Senate Republicans propose to sell millions of acres of public lands in Trump’s tax and spending bill to pay for tax cuts for billionaires

It’s hard to understand why Senate Republicans want to sell off the nation’s important and amazing public lands. However, they’re hyping an effort to sell huge swaths of public lands to private developers.

The Senate Energy and Natural Resources Committee has released its revised portion of the huge GOP budget reconciliation package. The text not only reinstates language mandating the sale of public lands in more than 10 western states, but it vastly increases the acreage of those required sales.

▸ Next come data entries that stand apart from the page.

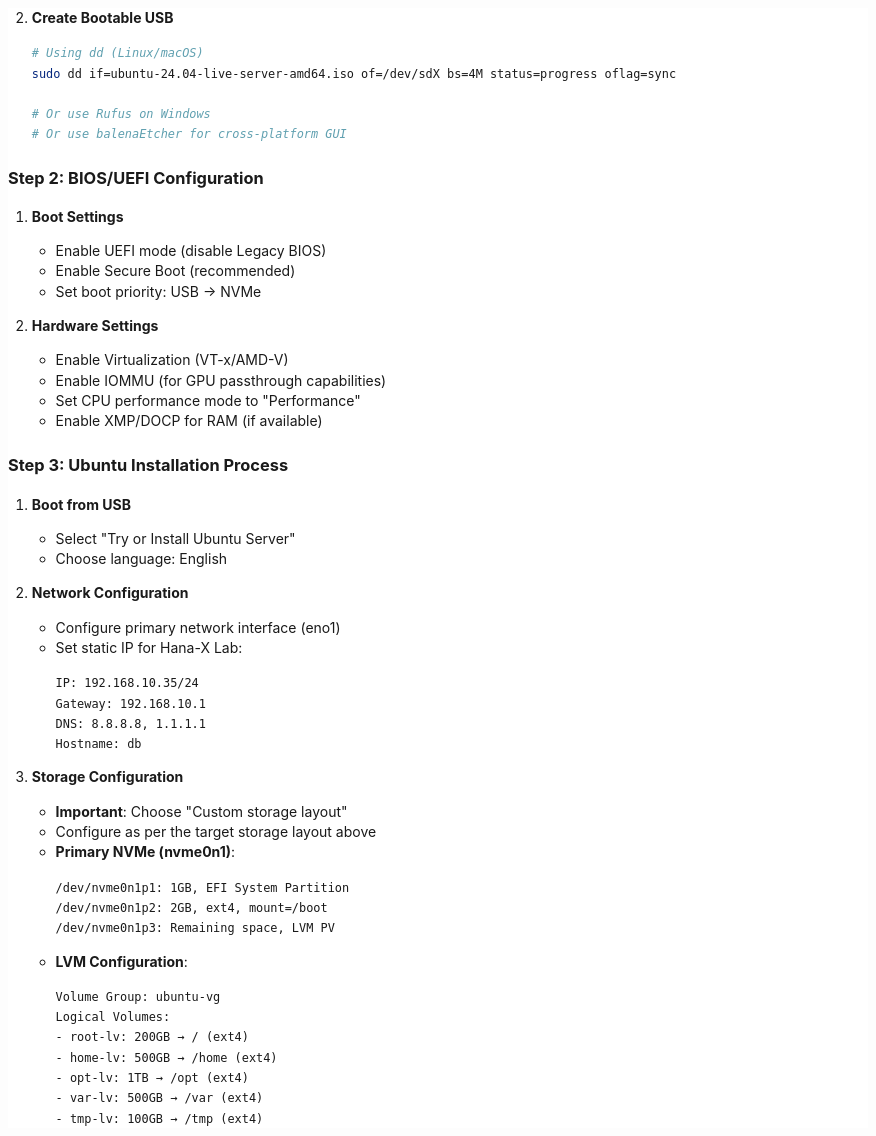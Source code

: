 2. **Create Bootable USB**
   ```bash
   # Using dd (Linux/macOS)
   sudo dd if=ubuntu-24.04-live-server-amd64.iso of=/dev/sdX bs=4M status=progress oflag=sync
   
   # Or use Rufus on Windows
   # Or use balenaEtcher for cross-platform GUI
   ```

### Step 2: BIOS/UEFI Configuration

1. **Boot Settings**
   - Enable UEFI mode (disable Legacy BIOS)
   - Enable Secure Boot (recommended)
   - Set boot priority: USB → NVMe

2. **Hardware Settings**
   - Enable Virtualization (VT-x/AMD-V)
   - Enable IOMMU (for GPU passthrough capabilities)
   - Set CPU performance mode to "Performance"
   - Enable XMP/DOCP for RAM (if available)

### Step 3: Ubuntu Installation Process

1. **Boot from USB**
   - Select "Try or Install Ubuntu Server"
   - Choose language: English

2. **Network Configuration**
   - Configure primary network interface (eno1)
   - Set static IP for Hana-X Lab:
     ```
     IP: 192.168.10.35/24
     Gateway: 192.168.10.1
     DNS: 8.8.8.8, 1.1.1.1
     Hostname: db
     ```

3. **Storage Configuration**
   - **Important**: Choose "Custom storage layout"
   - Configure as per the target storage layout above
   - **Primary NVMe (nvme0n1)**:
     ```
     /dev/nvme0n1p1: 1GB, EFI System Partition
     /dev/nvme0n1p2: 2GB, ext4, mount=/boot
     /dev/nvme0n1p3: Remaining space, LVM PV
     ```
   - **LVM Configuration**:
     ```
     Volume Group: ubuntu-vg
     Logical Volumes:
     - root-lv: 200GB → / (ext4)
     - home-lv: 500GB → /home (ext4)
     - opt-lv: 1TB → /opt (ext4)
     - var-lv: 500GB → /var (ext4)
     - tmp-lv: 100GB → /tmp (ext4)
     ```
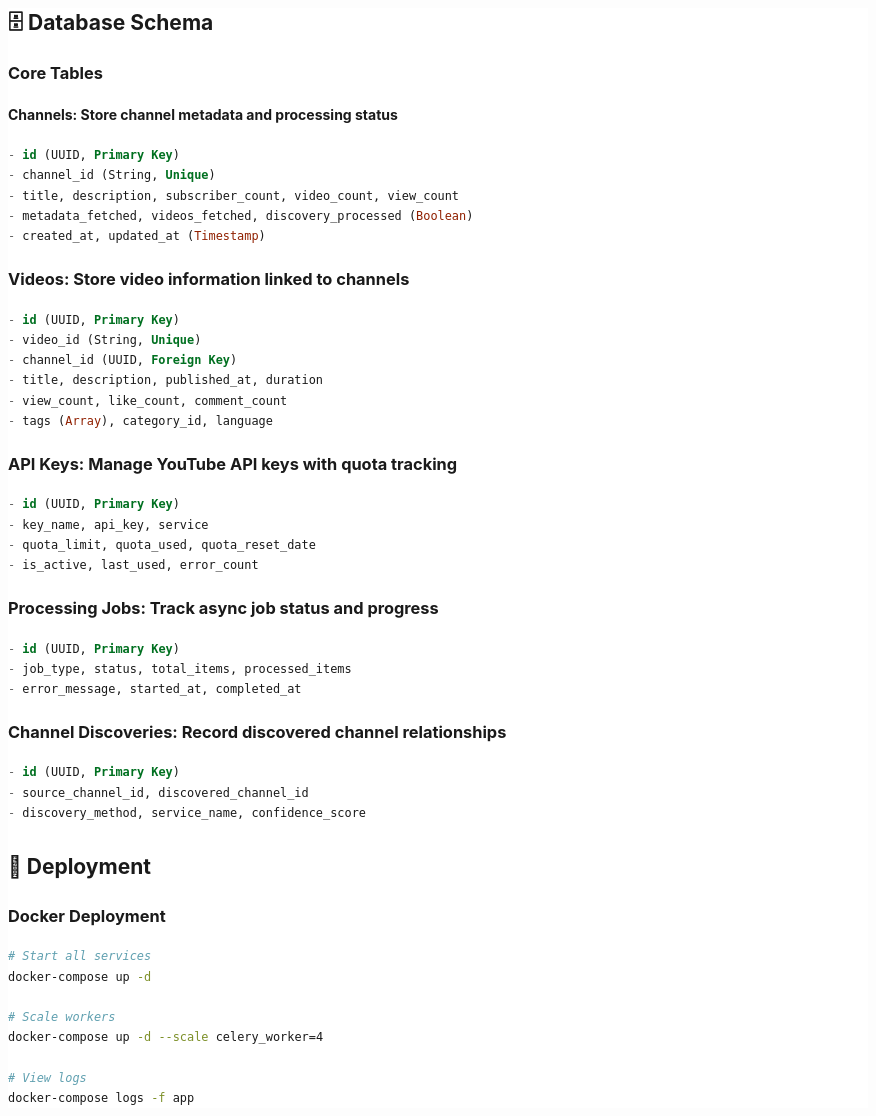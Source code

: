 ## 🗄️ Database Schema
### Core Tables
#### Channels: Store channel metadata and processing status
```sql
- id (UUID, Primary Key)
- channel_id (String, Unique)
- title, description, subscriber_count, video_count, view_count
- metadata_fetched, videos_fetched, discovery_processed (Boolean)
- created_at, updated_at (Timestamp)
```

### Videos: Store video information linked to channels
```sql
- id (UUID, Primary Key)
- video_id (String, Unique)
- channel_id (UUID, Foreign Key)
- title, description, published_at, duration
- view_count, like_count, comment_count
- tags (Array), category_id, language
```

### API Keys: Manage YouTube API keys with quota tracking
```sql
- id (UUID, Primary Key)
- key_name, api_key, service
- quota_limit, quota_used, quota_reset_date
- is_active, last_used, error_count
```

### Processing Jobs: Track async job status and progress
```sql
- id (UUID, Primary Key)
- job_type, status, total_items, processed_items
- error_message, started_at, completed_at
```

### Channel Discoveries: Record discovered channel relationships
```sql
- id (UUID, Primary Key)
- source_channel_id, discovered_channel_id
- discovery_method, service_name, confidence_score
```

## 🚀 Deployment
### Docker Deployment

```bash
# Start all services
docker-compose up -d

# Scale workers
docker-compose up -d --scale celery_worker=4

# View logs
docker-compose logs -f app
```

The new language would force the sale of millions of acres of public lands managed by the Bureau of Land Management and the U.S. Forest Service in Alaska, Arizona, California, Colorado, Idaho, Nevada, New Mexico, Oregon, Utah, Washington, and Wyoming, much more than the about 500,000 acres of land sales in Nevada and Utah called for in the original House version of the budget reconciliation bill. That language, introduced by Rep. Mark Amodei, (Rep.-Nev.), was removed from the House version of the bill due to bipartisan opposition in the House and objections from the public.

“Senate Republicans are taking a second bite at a rotten apple,” Athan Manuel, director of the Lands Protection Program for the Sierra Club, an environmental organization, said in a statement. “The American people made it clear last month that they will not tolerate selling off our public lands to billionaires and corporate polluters.”

The Senate bill revives proposals to increase drilling in the Western Arctic and to construct a private industrial road in Alaska that would cut through Gates of the Arctic National Park and Preserve. It also includes a “pay to pollute” provision allowing a methane gas export company to pay a fee in exchange for LNG projects being classified as in the public interest.

LNG exports have devastating climate impacts while diminishing domestic energy supplies and raising prices for American consumers, Manuel said.

For months, many Congressional Republicans have supported selling off public lands as one option to pay for extending Donald Trump’s tax cuts for billionaires. In an April vote, a majority of senators rejected a measure that would have prevented the sell-off. 

Manuel said the Senate bill would give billionaires and corporate polluters free rein to drill, mine, and log treasured public landscapes without oversight or accountability, and sell millions of acres of public lands to private developers, locking out American families forever.

“The American people will remind Trump and his Congressional allies that our public lands shouldn’t have a price tag on them,” he said.